| PROBLEM TO SOLVE |
Return, from the data below, each line that contains the word "exhaust".

─── MATERIAL FOR THE TASK

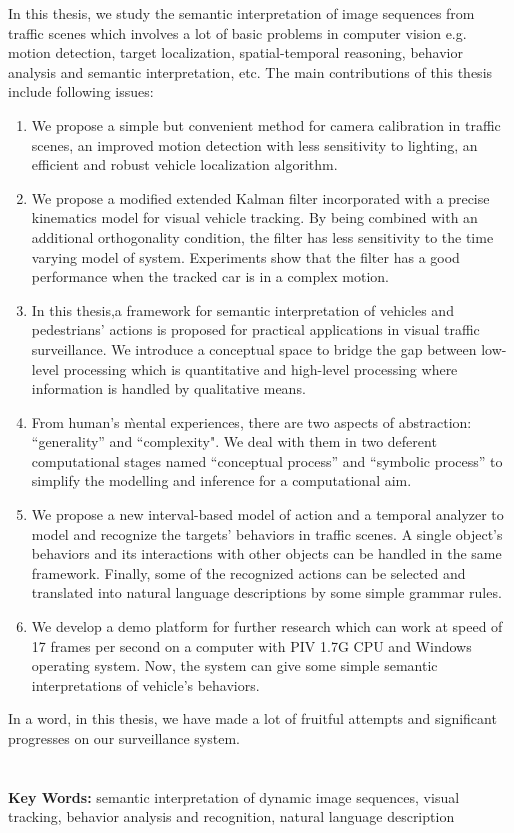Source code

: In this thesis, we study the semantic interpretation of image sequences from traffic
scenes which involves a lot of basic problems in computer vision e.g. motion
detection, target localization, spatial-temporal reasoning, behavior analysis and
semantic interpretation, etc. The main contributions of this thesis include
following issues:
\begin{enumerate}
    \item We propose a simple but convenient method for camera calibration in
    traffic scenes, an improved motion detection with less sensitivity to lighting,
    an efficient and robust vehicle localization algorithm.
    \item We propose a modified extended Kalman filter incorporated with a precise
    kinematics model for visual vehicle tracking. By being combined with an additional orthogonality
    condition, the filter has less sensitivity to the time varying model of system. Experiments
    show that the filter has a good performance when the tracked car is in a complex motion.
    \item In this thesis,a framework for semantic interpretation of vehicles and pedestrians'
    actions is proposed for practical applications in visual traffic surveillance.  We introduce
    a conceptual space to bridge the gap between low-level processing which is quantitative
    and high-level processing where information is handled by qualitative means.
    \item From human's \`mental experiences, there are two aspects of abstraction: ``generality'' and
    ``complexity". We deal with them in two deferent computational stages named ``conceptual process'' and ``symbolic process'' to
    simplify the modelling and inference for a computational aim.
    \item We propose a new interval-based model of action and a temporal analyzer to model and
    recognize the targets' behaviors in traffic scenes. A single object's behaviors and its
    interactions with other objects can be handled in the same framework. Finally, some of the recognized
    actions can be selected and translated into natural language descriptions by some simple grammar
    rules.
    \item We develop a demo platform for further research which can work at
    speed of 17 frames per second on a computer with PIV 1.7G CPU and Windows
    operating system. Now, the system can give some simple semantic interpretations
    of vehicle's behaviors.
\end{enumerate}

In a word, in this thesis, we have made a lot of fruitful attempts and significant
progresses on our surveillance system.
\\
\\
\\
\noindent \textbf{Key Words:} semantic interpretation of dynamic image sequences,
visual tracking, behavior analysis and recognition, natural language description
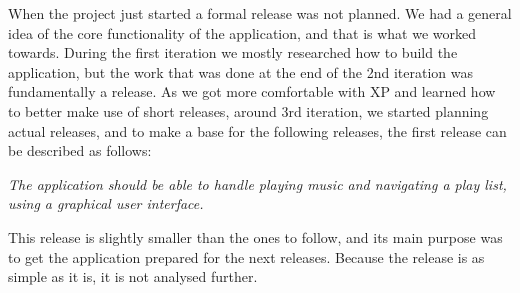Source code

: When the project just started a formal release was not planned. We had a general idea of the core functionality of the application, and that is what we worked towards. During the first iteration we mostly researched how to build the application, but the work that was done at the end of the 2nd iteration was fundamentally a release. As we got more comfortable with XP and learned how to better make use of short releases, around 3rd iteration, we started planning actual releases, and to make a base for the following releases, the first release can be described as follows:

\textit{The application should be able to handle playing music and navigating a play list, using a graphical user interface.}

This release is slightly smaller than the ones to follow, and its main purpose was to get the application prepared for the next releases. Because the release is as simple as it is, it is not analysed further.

──────
─── MATERIAL FOR THE TASK

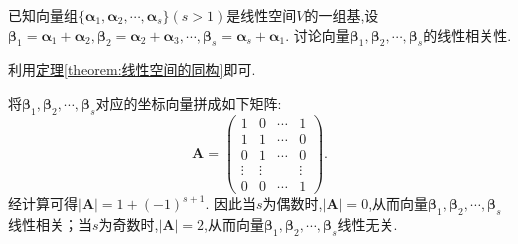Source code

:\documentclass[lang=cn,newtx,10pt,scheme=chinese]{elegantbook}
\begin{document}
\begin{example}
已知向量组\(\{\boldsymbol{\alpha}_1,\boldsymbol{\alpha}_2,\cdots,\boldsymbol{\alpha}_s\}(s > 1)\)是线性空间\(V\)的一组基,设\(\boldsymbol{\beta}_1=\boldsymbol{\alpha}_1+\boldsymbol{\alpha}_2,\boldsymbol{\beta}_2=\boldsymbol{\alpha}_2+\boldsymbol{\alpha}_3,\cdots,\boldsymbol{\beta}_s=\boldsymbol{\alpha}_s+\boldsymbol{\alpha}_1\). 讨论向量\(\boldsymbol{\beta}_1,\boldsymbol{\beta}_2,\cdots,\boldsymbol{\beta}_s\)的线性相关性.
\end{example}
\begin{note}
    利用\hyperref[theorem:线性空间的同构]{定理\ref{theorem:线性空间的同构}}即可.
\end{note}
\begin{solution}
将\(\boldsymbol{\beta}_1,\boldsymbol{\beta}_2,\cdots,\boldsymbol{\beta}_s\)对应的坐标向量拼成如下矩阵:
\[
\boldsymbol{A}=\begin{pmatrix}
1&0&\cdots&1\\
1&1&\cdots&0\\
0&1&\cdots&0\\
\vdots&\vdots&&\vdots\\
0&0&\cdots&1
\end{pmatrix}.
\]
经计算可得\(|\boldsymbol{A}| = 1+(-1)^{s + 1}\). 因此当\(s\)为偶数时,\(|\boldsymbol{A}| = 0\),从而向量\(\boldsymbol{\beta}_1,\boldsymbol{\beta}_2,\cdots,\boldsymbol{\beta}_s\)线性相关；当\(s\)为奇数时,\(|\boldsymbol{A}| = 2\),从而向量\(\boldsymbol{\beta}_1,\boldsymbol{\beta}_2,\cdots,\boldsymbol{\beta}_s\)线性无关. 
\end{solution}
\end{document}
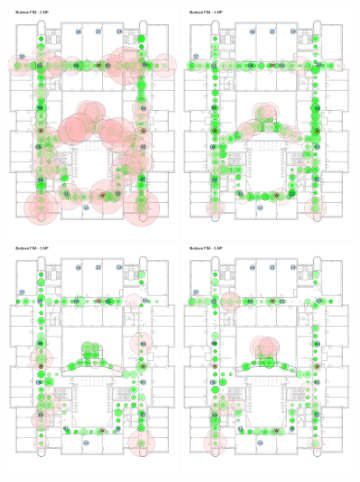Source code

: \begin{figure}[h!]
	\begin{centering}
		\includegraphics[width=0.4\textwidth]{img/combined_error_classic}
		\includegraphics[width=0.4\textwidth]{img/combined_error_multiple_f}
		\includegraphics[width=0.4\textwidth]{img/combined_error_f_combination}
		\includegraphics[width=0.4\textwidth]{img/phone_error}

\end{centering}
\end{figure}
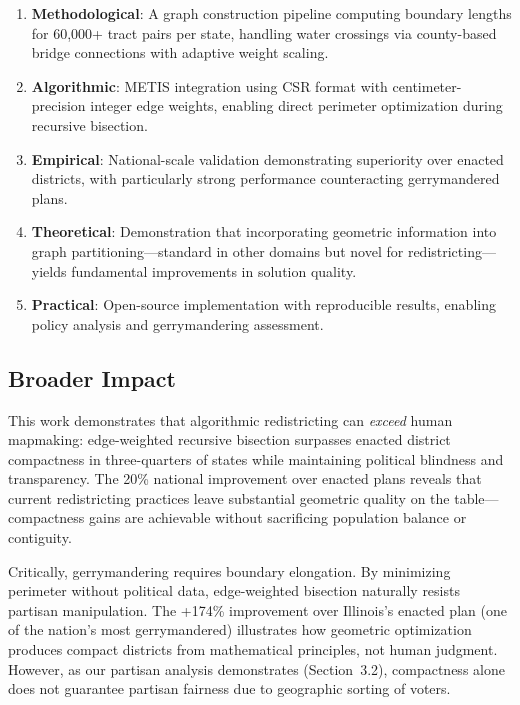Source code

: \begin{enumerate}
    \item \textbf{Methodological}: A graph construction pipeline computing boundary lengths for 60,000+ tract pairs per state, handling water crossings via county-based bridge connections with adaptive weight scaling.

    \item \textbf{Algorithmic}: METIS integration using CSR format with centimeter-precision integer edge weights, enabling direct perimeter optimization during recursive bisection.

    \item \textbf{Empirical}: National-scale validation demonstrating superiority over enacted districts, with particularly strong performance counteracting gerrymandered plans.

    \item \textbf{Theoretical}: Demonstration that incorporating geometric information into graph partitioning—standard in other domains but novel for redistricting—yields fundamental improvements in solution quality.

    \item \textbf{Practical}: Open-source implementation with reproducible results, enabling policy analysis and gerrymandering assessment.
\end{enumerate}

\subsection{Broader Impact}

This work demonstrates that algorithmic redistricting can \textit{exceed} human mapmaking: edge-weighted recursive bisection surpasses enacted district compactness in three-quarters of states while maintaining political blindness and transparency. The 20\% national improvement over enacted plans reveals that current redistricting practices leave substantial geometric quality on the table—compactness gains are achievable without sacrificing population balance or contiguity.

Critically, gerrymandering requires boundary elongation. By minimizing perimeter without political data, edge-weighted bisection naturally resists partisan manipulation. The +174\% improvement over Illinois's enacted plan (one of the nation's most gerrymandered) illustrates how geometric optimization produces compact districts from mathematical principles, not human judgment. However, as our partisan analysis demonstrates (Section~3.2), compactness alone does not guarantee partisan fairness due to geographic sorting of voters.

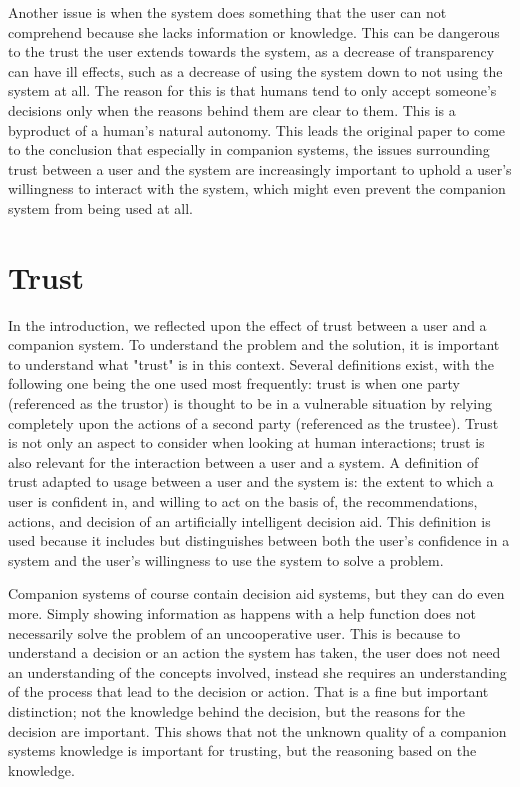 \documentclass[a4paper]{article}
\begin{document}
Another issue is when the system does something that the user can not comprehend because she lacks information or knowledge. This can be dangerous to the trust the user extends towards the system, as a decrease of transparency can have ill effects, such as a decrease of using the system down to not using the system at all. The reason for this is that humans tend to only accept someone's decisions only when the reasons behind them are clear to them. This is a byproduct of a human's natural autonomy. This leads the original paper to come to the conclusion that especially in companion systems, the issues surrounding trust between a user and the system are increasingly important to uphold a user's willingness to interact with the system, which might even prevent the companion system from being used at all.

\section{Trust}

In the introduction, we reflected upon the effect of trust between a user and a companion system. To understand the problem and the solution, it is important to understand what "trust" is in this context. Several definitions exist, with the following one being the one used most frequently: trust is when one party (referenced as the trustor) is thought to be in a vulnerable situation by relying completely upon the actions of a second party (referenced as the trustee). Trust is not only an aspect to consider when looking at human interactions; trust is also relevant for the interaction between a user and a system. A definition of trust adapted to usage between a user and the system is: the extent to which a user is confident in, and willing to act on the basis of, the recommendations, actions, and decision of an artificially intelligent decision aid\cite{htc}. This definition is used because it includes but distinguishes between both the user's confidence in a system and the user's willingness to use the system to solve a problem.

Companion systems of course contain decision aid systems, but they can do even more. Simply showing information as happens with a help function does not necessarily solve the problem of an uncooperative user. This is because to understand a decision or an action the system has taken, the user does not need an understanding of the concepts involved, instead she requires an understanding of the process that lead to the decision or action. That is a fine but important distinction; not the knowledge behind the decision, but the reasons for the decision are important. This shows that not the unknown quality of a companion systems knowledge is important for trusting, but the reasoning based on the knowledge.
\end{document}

──────
─── MATERIAL FOR THE TASK

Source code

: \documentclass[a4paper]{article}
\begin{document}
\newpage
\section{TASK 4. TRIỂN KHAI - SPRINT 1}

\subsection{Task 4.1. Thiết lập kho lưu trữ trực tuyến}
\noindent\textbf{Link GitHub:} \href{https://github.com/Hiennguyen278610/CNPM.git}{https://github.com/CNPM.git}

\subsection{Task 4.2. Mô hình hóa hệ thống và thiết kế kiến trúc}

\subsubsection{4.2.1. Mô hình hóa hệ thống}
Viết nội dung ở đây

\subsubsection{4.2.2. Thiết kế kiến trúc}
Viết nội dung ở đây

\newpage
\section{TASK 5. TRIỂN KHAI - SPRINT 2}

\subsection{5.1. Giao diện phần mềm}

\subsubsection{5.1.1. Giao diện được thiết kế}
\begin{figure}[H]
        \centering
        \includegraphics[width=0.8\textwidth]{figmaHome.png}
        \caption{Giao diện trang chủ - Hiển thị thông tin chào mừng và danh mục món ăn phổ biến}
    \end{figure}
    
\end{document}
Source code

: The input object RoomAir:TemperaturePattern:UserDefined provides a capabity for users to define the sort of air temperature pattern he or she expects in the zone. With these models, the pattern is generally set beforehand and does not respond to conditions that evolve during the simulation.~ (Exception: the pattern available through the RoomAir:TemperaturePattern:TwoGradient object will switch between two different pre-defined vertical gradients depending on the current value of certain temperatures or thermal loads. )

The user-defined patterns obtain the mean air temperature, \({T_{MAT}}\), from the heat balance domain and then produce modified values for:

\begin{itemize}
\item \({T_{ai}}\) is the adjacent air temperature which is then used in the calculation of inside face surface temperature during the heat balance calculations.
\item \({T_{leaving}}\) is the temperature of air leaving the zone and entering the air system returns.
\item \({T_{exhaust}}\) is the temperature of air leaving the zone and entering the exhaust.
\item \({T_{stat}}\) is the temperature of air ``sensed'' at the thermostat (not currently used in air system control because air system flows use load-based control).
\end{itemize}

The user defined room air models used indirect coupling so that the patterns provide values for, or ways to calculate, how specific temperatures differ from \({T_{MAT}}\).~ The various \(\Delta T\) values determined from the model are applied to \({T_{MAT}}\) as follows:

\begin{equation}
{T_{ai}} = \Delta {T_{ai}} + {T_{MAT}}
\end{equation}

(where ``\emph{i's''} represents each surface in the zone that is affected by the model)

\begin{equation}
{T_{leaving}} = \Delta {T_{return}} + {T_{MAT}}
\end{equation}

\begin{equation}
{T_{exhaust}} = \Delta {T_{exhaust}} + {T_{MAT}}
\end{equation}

──────

| ANSWER SECTION |
\item \({T_{exhaust}}\) is the temperature of air leaving the zone and entering the exhaust.
{T_{exhaust}} = \Delta {T_{exhaust}} + {T_{MAT}}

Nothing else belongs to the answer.